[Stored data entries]

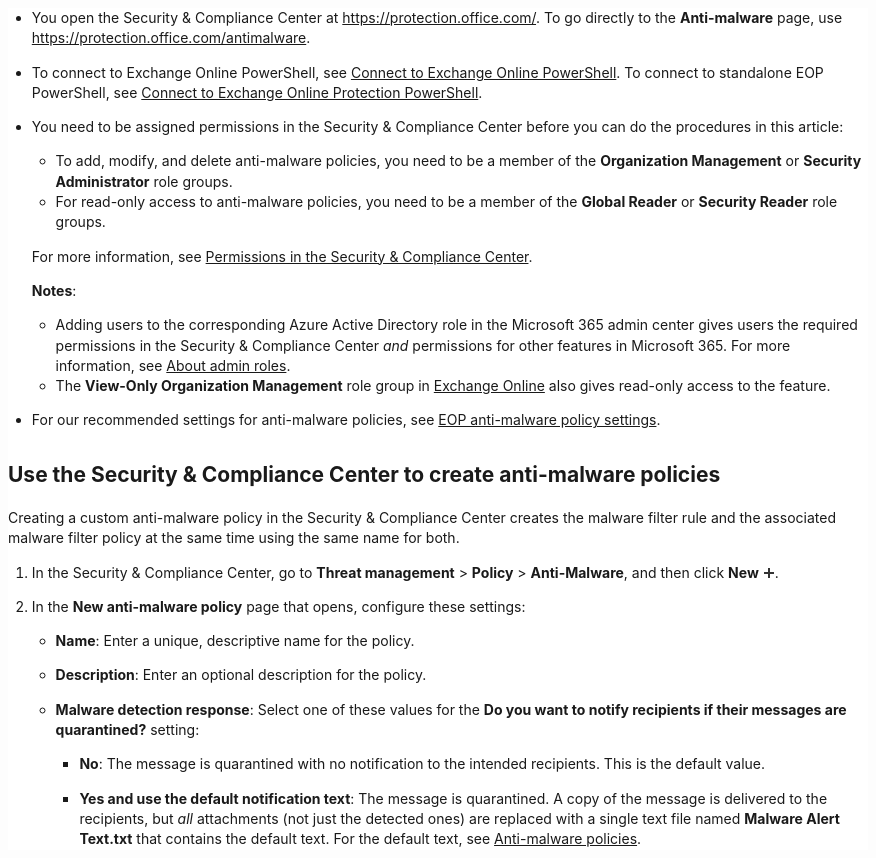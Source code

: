 - You open the Security & Compliance Center at <https://protection.office.com/>. To go directly to the **Anti-malware** page, use <https://protection.office.com/antimalware>.

- To connect to Exchange Online PowerShell, see [Connect to Exchange Online PowerShell](https://docs.microsoft.com/powershell/exchange/connect-to-exchange-online-powershell). To connect to standalone EOP PowerShell, see [Connect to Exchange Online Protection PowerShell](https://docs.microsoft.com/powershell/exchange/connect-to-exchange-online-protection-powershell).

- You need to be assigned permissions in the Security & Compliance Center before you can do the procedures in this article:
  - To add, modify, and delete anti-malware policies, you need to be a member of the **Organization Management** or **Security Administrator** role groups.
  - For read-only access to anti-malware policies, you need to be a member of the **Global Reader** or **Security Reader** role groups.

  For more information, see [Permissions in the Security & Compliance Center](permissions-in-the-security-and-compliance-center.md).

  **Notes**:

  - Adding users to the corresponding Azure Active Directory role in the Microsoft 365 admin center gives users the required permissions in the Security & Compliance Center _and_ permissions for other features in Microsoft 365. For more information, see [About admin roles](../../admin/add-users/about-admin-roles.md).
  - The **View-Only Organization Management** role group in [Exchange Online](https://docs.microsoft.com/Exchange/permissions-exo/permissions-exo#role-groups) also gives read-only access to the feature.

- For our recommended settings for anti-malware policies, see [EOP anti-malware policy settings](recommended-settings-for-eop-and-office365.md#eop-anti-malware-policy-settings).

## Use the Security & Compliance Center to create anti-malware policies

Creating a custom anti-malware policy in the Security & Compliance Center creates the malware filter rule and the associated malware filter policy at the same time using the same name for both.

1. In the Security & Compliance Center, go to **Threat management** \> **Policy** \> **Anti-Malware**, and then click **New** ![Add Icon](../../media/ITPro-EAC-AddIcon.png).

2. In the **New anti-malware policy** page that opens, configure these settings:

   - **Name**: Enter a unique, descriptive name for the policy.

   - **Description**: Enter an optional description for the policy.

   - **Malware detection response**: Select one of these values for the **Do you want to notify recipients if their messages are quarantined?** setting:

     - **No**: The message is quarantined with no notification to the intended recipients. This is the default value.

     - **Yes and use the default notification text**: The message is quarantined. A copy of the message is delivered to the recipients, but *all* attachments (not just the detected ones) are replaced with a single text file named **Malware Alert Text.txt** that contains the default text. For the default text, see [Anti-malware policies](anti-malware-protection.md#anti-malware-policies).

What the task requires
The answer should hold every entry exactly as given and no pictures at all.

Exercise response
Source code

: - You open the Security & Compliance Center at <https://protection.office.com/>. To go directly to the **Anti-malware** page, use <https://protection.office.com/antimalware>.

- To connect to Exchange Online PowerShell, see [Connect to Exchange Online PowerShell](https://docs.microsoft.com/powershell/exchange/connect-to-exchange-online-powershell). To connect to standalone EOP PowerShell, see [Connect to Exchange Online Protection PowerShell](https://docs.microsoft.com/powershell/exchange/connect-to-exchange-online-protection-powershell).

- You need to be assigned permissions in the Security & Compliance Center before you can do the procedures in this article:
  - To add, modify, and delete anti-malware policies, you need to be a member of the **Organization Management** or **Security Administrator** role groups.
  - For read-only access to anti-malware policies, you need to be a member of the **Global Reader** or **Security Reader** role groups.

  For more information, see [Permissions in the Security & Compliance Center](permissions-in-the-security-and-compliance-center.md).

  **Notes**:

  - Adding users to the corresponding Azure Active Directory role in the Microsoft 365 admin center gives users the required permissions in the Security & Compliance Center _and_ permissions for other features in Microsoft 365. For more information, see [About admin roles](../../admin/add-users/about-admin-roles.md).
  - The **View-Only Organization Management** role group in [Exchange Online](https://docs.microsoft.com/Exchange/permissions-exo/permissions-exo#role-groups) also gives read-only access to the feature.

- For our recommended settings for anti-malware policies, see [EOP anti-malware policy settings](recommended-settings-for-eop-and-office365.md#eop-anti-malware-policy-settings).

## Use the Security & Compliance Center to create anti-malware policies

Creating a custom anti-malware policy in the Security & Compliance Center creates the malware filter rule and the associated malware filter policy at the same time using the same name for both.

1. In the Security & Compliance Center, go to **Threat management** \> **Policy** \> **Anti-Malware**, and then click **New** ![Add Icon](../../media/ITPro-EAC-AddIcon.png).

2. In the **New anti-malware policy** page that opens, configure these settings:

   - **Name**: Enter a unique, descriptive name for the policy.

   - **Description**: Enter an optional description for the policy.

   - **Malware detection response**: Select one of these values for the **Do you want to notify recipients if their messages are quarantined?** setting:

     - **No**: The message is quarantined with no notification to the intended recipients. This is the default value.

     - **Yes and use the default notification text**: The message is quarantined. A copy of the message is delivered to the recipients, but *all* attachments (not just the detected ones) are replaced with a single text file named **Malware Alert Text.txt** that contains the default text. For the default text, see [Anti-malware policies](anti-malware-protection.md#anti-malware-policies).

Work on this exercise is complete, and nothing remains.